Pattern 17 | Memoization |
To cache the results of a pure function call to avoid performing the same computation more than once
Since pure functions always return the same value for given arguments, it’s possible to replace a pure function call with cached results.
We can do this manually by writing a function that keeps track of its previous arguments. When it’s called, it first checks its cache to see if it has already been called with the passed-in arguments. If it has, it returns the cached value. Otherwise, it performs the computation.
Some languages provide first-class support for Memoization using higher-order functions. Clojure, for instance, has a function called memoize that takes a function and returns a new one that will cache results. Scala doesn’t have a built-in memoization function, so we’ll use a simple manual implementation.
One use for Memoization is as a simple cache for expensive or time-consuming functions, especially when the function is called multiple times with the same argument. In this example, we’ll simulate the time-consuming operation by having it sleep the thread.
Let’s get started with a look at our simulated expensive function call. As an example, we’re using a lookup by ID from some (presumably slow) datastore. To fake it out here, we sleep the thread for a second before returning a value from a static map. We also print the ID we’re looking up to the console to demonstrate when the function is being executed:
ScalaExamples/src/main/scala/com/mblinn/mbfpp/functional/memoization/Examples.scala | |
| def expensiveLookup(id: Int) = { |
| Thread.sleep(1000) |
| println(s"Doing expensive lookup for $id") |
| Map(42 -> "foo", 12 -> "bar", 1 -> "baz").get(id) |
| } |
Just as we’d expect, the lengthy function is executed each time we call it, as we can see from the console output:
| scala> expensiveLookup(42) |
| Doing expensive lookup for 42 |
| res0: Option[String] = Some(foo) |
| |
| scala> expensiveLookup(42) |
| Doing expensive lookup for 42 |
| res1: Option[String] = Some(foo) |
Now let’s take a look at a simple memoized version of expensiveLookup. To create it we’ll use memoizeExpensiveLookup, which initializes a cache and returns a new function that wraps calls to memoizeExpensiveFunction.

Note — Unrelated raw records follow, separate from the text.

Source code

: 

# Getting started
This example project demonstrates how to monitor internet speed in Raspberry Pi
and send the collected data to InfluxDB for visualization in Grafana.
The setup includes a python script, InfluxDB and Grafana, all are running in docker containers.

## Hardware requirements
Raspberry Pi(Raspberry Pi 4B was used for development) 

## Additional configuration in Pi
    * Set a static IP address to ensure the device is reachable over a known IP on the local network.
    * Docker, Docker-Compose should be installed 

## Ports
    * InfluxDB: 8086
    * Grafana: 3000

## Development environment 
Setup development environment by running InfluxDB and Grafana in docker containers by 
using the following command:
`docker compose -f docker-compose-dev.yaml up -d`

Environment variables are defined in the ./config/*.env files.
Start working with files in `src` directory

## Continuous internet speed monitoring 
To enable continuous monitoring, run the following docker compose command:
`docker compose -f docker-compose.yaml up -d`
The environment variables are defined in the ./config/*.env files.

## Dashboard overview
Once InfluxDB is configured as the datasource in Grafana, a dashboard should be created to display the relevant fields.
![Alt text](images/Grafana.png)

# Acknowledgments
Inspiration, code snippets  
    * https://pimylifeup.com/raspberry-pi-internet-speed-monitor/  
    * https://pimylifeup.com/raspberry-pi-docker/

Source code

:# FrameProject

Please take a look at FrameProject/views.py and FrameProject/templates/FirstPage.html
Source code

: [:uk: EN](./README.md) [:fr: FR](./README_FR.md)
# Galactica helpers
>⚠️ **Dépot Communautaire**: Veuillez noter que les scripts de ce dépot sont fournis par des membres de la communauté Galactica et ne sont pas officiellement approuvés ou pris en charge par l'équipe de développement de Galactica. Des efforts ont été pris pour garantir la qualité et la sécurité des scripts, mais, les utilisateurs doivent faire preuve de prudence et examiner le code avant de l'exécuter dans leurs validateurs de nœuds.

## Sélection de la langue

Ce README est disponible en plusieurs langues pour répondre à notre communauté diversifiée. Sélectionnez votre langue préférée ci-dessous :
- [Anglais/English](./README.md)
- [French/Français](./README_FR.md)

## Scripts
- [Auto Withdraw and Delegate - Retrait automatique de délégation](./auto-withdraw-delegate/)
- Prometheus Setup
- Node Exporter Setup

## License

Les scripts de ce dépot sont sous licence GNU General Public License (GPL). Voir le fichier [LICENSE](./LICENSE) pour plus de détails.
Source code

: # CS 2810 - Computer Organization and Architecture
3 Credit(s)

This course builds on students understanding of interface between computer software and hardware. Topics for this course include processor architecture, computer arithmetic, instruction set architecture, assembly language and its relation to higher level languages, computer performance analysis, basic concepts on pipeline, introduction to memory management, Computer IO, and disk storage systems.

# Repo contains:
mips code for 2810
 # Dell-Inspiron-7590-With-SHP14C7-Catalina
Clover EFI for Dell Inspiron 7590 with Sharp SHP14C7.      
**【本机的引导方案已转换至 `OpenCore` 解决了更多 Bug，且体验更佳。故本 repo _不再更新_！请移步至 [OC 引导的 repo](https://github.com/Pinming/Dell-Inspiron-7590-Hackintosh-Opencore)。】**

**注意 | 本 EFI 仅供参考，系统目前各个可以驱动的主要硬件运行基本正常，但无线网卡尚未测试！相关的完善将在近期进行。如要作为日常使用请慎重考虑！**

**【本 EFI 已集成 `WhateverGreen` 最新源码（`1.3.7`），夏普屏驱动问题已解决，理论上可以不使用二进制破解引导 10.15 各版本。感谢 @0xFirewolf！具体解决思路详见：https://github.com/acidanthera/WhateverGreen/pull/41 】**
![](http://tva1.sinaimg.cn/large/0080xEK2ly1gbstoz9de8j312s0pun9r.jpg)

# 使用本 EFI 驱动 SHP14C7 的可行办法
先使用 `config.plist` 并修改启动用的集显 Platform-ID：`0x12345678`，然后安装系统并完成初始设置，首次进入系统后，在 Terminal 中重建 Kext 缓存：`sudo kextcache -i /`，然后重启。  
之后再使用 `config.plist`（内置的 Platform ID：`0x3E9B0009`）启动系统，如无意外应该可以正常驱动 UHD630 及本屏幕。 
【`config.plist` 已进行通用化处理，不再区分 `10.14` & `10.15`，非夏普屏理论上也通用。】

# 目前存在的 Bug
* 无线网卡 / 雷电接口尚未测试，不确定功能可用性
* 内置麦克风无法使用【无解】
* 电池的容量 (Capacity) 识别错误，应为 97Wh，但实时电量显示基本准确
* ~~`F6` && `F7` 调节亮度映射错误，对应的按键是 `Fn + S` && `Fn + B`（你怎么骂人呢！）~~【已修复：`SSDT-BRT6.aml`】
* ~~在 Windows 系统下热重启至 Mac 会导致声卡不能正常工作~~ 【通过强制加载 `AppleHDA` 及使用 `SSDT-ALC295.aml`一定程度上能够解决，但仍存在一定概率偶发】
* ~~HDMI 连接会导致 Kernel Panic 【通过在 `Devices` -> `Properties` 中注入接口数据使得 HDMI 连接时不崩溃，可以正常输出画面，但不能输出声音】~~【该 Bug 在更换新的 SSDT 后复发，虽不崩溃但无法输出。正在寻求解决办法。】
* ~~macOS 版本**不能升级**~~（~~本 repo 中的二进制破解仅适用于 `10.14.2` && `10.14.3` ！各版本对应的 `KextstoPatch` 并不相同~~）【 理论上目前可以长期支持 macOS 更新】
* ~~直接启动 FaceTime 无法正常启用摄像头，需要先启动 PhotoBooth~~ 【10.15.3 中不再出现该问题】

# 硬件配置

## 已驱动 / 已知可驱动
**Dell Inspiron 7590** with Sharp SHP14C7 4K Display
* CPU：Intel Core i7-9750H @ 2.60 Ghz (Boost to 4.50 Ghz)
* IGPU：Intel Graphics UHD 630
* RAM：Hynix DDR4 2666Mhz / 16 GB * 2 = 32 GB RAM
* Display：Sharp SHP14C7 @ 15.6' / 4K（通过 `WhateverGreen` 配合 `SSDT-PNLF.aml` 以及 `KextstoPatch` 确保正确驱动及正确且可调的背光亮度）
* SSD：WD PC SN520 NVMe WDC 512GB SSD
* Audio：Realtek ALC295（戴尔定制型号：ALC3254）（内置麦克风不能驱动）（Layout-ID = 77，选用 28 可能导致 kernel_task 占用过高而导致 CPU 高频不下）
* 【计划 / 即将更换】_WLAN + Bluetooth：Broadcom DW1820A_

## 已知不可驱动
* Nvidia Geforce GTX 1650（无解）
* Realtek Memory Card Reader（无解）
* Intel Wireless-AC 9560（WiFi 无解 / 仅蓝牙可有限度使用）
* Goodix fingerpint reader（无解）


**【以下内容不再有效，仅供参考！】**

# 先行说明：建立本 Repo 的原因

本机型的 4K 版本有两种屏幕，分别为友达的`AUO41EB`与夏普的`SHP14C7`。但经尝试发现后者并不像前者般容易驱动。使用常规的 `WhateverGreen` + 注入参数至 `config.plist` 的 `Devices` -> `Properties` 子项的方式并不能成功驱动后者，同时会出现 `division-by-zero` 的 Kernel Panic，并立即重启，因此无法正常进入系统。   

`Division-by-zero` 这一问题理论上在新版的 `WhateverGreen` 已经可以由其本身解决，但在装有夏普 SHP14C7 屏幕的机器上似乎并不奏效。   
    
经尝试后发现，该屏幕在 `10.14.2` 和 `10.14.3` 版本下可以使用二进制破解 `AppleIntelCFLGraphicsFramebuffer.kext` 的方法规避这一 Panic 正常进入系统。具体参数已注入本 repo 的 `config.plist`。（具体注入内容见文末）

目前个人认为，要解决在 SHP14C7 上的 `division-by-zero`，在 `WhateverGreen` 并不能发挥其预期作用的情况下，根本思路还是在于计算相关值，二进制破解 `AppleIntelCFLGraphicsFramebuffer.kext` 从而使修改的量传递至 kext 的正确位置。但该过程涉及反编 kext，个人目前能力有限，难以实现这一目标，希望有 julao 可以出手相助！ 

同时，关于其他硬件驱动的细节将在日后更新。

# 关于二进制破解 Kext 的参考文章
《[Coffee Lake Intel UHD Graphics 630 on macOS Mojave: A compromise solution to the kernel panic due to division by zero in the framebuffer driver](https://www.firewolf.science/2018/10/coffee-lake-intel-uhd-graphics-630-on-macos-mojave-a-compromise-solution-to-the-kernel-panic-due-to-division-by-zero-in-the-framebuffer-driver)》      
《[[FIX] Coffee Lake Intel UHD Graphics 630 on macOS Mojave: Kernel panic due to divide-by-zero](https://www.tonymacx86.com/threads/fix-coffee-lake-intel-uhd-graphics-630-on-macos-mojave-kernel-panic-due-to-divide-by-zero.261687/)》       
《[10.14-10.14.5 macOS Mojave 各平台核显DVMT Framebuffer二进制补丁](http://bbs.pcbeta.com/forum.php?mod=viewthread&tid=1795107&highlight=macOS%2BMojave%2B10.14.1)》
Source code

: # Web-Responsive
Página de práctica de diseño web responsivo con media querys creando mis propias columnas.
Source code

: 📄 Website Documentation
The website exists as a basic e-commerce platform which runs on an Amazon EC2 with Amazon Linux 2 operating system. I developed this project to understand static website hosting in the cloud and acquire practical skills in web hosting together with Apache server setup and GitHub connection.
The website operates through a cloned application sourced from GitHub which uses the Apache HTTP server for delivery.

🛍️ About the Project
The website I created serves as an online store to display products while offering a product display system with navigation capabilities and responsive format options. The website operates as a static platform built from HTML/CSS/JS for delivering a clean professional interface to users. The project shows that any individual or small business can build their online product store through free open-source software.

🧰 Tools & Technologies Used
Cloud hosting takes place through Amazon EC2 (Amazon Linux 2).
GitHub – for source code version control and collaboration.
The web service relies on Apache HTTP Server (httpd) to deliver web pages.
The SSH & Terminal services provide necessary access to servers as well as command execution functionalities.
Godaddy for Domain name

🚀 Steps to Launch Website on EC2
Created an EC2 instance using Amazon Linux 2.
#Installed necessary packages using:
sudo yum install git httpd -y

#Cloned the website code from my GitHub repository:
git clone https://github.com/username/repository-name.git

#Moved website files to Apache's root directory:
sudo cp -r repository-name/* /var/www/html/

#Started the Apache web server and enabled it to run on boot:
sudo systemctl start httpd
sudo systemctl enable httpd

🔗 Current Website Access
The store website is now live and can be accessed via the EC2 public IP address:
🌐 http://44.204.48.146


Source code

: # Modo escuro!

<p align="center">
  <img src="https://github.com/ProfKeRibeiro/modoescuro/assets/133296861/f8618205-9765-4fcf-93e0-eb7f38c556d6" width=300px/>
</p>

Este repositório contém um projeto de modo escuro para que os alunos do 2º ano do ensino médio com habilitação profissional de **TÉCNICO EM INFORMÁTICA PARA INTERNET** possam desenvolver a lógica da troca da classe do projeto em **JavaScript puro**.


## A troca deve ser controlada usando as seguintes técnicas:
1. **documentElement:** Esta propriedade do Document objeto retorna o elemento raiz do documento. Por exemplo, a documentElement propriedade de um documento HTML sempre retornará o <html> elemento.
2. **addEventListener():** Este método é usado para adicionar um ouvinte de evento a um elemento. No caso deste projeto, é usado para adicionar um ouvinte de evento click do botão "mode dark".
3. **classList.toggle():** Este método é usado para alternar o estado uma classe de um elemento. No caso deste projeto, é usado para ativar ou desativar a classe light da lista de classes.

The new function first checks its cache to see if it has results from a previous function call. If it does, it returns the cached results. Otherwise it calls the expensive lookup and caches the results before returning them.
Finally, we call memoizeExpensiveFunction and store a reference to the function it returns into a new var. The full solution is in the following code:
ScalaExamples/src/main/scala/com/mblinn/mbfpp/functional/memoization/Examples.scala | |
| def memoizeExpensiveLookup() = { |
| var cache = Map[Int, Option[String]]() |
| (id: Int) => |
| cache.get(id) match { |
| case Some(result: Option[String]) => result |
| case None => { |
| val result = expensiveLookup(id) |
| cache += id -> result |
| result |
| } |
| } |
| } |
| val memoizedExpensiveLookup = memoizeExpensiveLookup |
As we can see from the following REPL output, the expensive function is only called the first time for a given argument. After that, it returns the cached copy:
| scala> memoizedExpensiveLookup(42) |
| Doing expensive lookup for 42 |
| res2: Option[String] = Some(foo) |
| |
| scala> memoizedExpensiveLookup(42) |
| res3: Option[String] = Some(foo) |
One quirk with this example is in the last line:
| val memoizedExpensiveLookup = memoizeExpensiveLookup |
Here, we’re having memoizeExpensiveLookup return a new function, and we’re storing a reference to it. This allows us to wrap the cache up in a closure so that only the function has a reference to it. If we needed another cache, we could create it like so:
| scala> val memoizedExpensiveLookup2 = memoizeExpensiveLookup |
| memoizedExpensiveLookup2: Int => Option[String] = <function1> |
| |
| scala> memoizedExpensiveLookup2(42) |
| Doing expensive lookup for 42 |
| res4: Option[String] = Some(foo) |
Our Scala solution is a bit clumsy since we’ve done it manually for a single, specific case, but it serves as a good model for how memoization works behind the scenes. Let’s take a look at how we can use Clojure’s memoize function to solve the same problem.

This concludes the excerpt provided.